Is there an agreed standard for general want-to-always-see-this logging when using the 'debug' module? Its docs seem to suggest we'd do something like debug('nextstrain')
and then habitually run with at least DEBUG=nextstrain
.
Is there an agreed standard for general want-to-always-see-this logging when using the 'debug' module? Its docs seem to suggest we'd do something like
debug('nextstrain')
and then habitually run with at leastDEBUG=nextstrain
.
Not really? I mean, you always have to specify DEBUG
at invocation, or modify it programmatically very early at process start (but there be pitfalls). It really is meant for debug logging which defaults to off.
This is why I do think we want a proper logging library beyond debug
.
But agreed that ditching utils.{verbose,log,warn,error}
for {debug,console.*}
in the short-term would probably be worthwhile.
Logging in nextstrain.org is currently ad-hoc and sometimes useful, sometimes not enough. The goal is to make what's logged more systematic and comprehensively useful while at the same time improving our ability to inspect and act on the logs.
Below are some proposed changes to make, spanning both the codebase itself as well as our deployment infra. I expect to break each of these items out into separate issues in due course.

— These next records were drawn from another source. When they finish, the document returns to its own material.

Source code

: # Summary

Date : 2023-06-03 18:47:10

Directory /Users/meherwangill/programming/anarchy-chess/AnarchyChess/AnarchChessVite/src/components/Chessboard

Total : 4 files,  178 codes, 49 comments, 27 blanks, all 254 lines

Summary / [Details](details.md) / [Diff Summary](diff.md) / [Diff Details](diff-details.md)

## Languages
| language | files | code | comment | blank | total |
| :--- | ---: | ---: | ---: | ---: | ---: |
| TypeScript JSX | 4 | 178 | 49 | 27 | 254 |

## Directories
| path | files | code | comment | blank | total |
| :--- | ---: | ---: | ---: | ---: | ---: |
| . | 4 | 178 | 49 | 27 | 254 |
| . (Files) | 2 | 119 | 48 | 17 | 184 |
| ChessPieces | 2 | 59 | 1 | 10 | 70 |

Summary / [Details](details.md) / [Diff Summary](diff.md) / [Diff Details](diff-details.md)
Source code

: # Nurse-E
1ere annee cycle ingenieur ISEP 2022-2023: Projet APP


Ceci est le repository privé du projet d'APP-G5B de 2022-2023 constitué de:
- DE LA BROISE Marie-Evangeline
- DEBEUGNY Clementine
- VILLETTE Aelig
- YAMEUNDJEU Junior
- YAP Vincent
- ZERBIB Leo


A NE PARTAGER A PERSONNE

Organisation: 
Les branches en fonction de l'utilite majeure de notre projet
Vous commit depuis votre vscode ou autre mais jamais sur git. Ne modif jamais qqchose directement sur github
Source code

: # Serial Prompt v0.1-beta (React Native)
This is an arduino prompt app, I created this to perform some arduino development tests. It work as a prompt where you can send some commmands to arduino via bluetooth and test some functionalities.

[ ] Standardize on debug or bunyan for emitting logs.
debug
is already used by Express and several related deps (setDEBUG='*'
to see these logs), which is a point in its favor, but it's relatively limited (e.g. no log levels, no structured logs, no child loggers).bunyan
provides a more traditional and modern set of logging features, including a focus on structured logs which greatly helps with analysis.Retire our existing logging functions (e.g.
utils.verbose()
) in favor of the above.[ ] Switch from ad-hoc messages that embed limited context to structured logs with increased context across the board (e.g. all logs include req context, incl. critical request ids).
The ad-hoc messages don't all have to go away—they're still useful for skimming by eye, particularly if well-written—but they shouldn't be the only thing produced by a log line.
[ ] Archive raw logs to S3 for retrospective debugging/analysis.
Archives should be raw, straight from Heroku's Logplex service.
Two quick examples of things archives are useful for:
Keep the retention period fairly short so we're not storing (potentially sensitive) data we don't need. Maybe retain for 30 days? (which is also the minimum duration you pay for with S3)
Papertrail supports S3 archiving, but we don't currently ingest raw logs into Papertrail due to account limitations (see our incoming log filters).
[ ] Ingest logs into analysis system for real-time inspection.
Currently this is Papertrail, a Heroku add-on. It's got a nice straightforward interface. However, we're using a pretty stringent free tier (10MB/day, 2d retention for search) so have to omit lots of useful logs (e.g. all GET requests!). Retention period is also pretty short. Paid tiers that would accommodate our usage largely unfiltered get pricey.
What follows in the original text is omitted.